The newly identified region box coordinates 324, returned from the extraction module 356, serve as input to the region packing module 216. The region packing module 216 extracts the regions of interest and packs them tightly into a single frame. The region packing module 216 produces packing parameters that are preferably signaled later in bitstream 228.
Referring to
The compressed bitstream 228 is decoded using video decoder 236 to produce a packed region frame along with its signaled region information 244. Such region information preferably includes parameters sufficient for reconstruction of the frame and may incorporate the original object coordinate information from region detector 212 along with the region information identified in top-down region extractor 256.

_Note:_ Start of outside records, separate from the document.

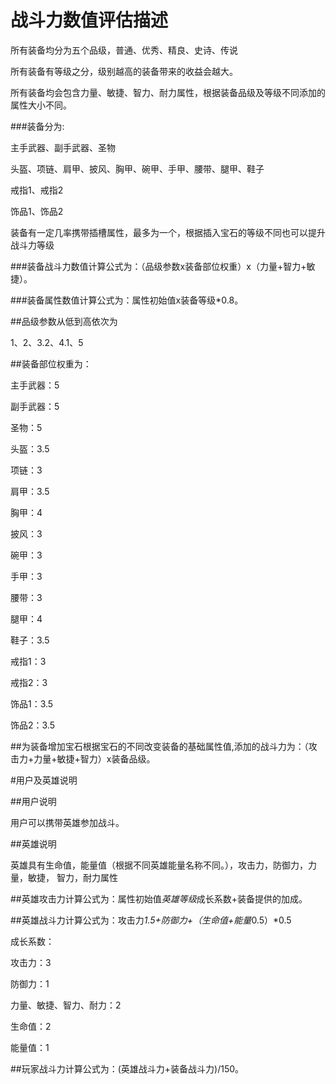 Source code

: # 战斗力数值评估描述

所有装备均分为五个品级，普通、优秀、精良、史诗、传说

所有装备有等级之分，级别越高的装备带来的收益会越大。

所有装备均会包含力量、敏捷、智力、耐力属性，根据装备品级及等级不同添加的属性大小不同。


###装备分为:

主手武器、副手武器、圣物

头盔、项链、肩甲、披风、胸甲、碗甲、手甲、腰带、腿甲、鞋子

戒指1、戒指2

饰品1、饰品2

装备有一定几率携带插槽属性，最多为一个，根据插入宝石的等级不同也可以提升战斗力等级

###装备战斗力数值计算公式为：（品级参数x装备部位权重）x（力量+智力+敏捷）。

###装备属性数值计算公式为：属性初始值x装备等级*0.8。

##品级参数从低到高依次为

1、2、3.2、4.1、5

##装备部位权重为：

主手武器：5

副手武器：5

圣物：5

头盔：3.5

项链：3

肩甲：3.5

胸甲：4

披风：3

碗甲：3

手甲：3

腰带：3

腿甲：4

鞋子：3.5

戒指1：3

戒指2：3

饰品1：3.5

饰品2：3.5

##为装备增加宝石根据宝石的不同改变装备的基础属性值,添加的战斗力为：（攻击力+力量+敏捷+智力）x装备品级。

#用户及英雄说明

##用户说明

用户可以携带英雄参加战斗。

##英雄说明

英雄具有生命值，能量值（根据不同英雄能量名称不同。），攻击力，防御力，力量，敏捷， 智力，耐力属性

##英雄攻击力计算公式为：属性初始值*英雄等级*成长系数+装备提供的加成。

##英雄战斗力计算公式为：攻击力*1.5+防御力+（生命值+能量*0.5）*0.5

成长系数：

攻击力：3

防御力：1

力量、敏捷、智力、耐力：2

生命值：2

能量值：1

##玩家战斗力计算公式为：(英雄战斗力+装备战斗力)/150。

The decoded parameters 244 are used to unpack the packed region frames via the region unpacking module 240. Each box is preferably returned to its position within the context of the original video frame. The resulting unpacked frame includes the detected regions of interest placed in their original position in the frame prior to packing and only includes the significant regions determined by the region detection system 212 after extractor module 256 and preferably does not include the pixels outside the regions of interest.
The unpacked and reconstructed video frame 248 is used as input to machine task system 252 which may perform machine tasks such as computer vision related functions. Machine task performance on the regions determined by the top-down region extractor 156 merge split extraction module may be analyzed to determine optimal extraction actions. Optimized region extraction parameters 260 may be updated and signaled to the encoder side pipeline in order to effectively unify and split prediction regions.
Significant frame or image regions are identified using the encoder side region detector module 512. The regions of interest are typically defined by a boundary box, such as a rectangular bounding box and region detector module 512 produces coordinates of the bounding boxes. Saliency based detection methods using video motion may also be employed to identify important regions. For example, uniform motion that is detected across consecutive frames can be designated as salient. In another example, any motion that persists over long periods of time (for example 100 frames) in a continuous trajectory can be designated as salient. In another example, motion that is detected at the same coordinates at which the objects are detected can be designated as salient. Spatial coordinates of salient regions are used to determine regions for packing and enable the identification of pixels deemed as unimportant to the detection module. Such unimportant regions may be discarded and are not used in packing. The extraction module 516 extracts the image regions identified by region detector module 512 and prepares the coordinates to be used through the rest of the pipeline.
The region transformation module 560 receives object coordinates from region extractor module 516. The region transformation module 560 may adaptively apply transformations such as scaling, rotation, and/or translation on a per-region basis. Internal decisions made within the module may use confidence-based, class-based, area-based, or coding unit-based methods to apply these actions.
Transformations are applied with the goal of reducing the bitrate budget needed to encode the frames containing transformed regions. In some cases, transformations can be applied for the benefit of improved detection accuracy on the machine.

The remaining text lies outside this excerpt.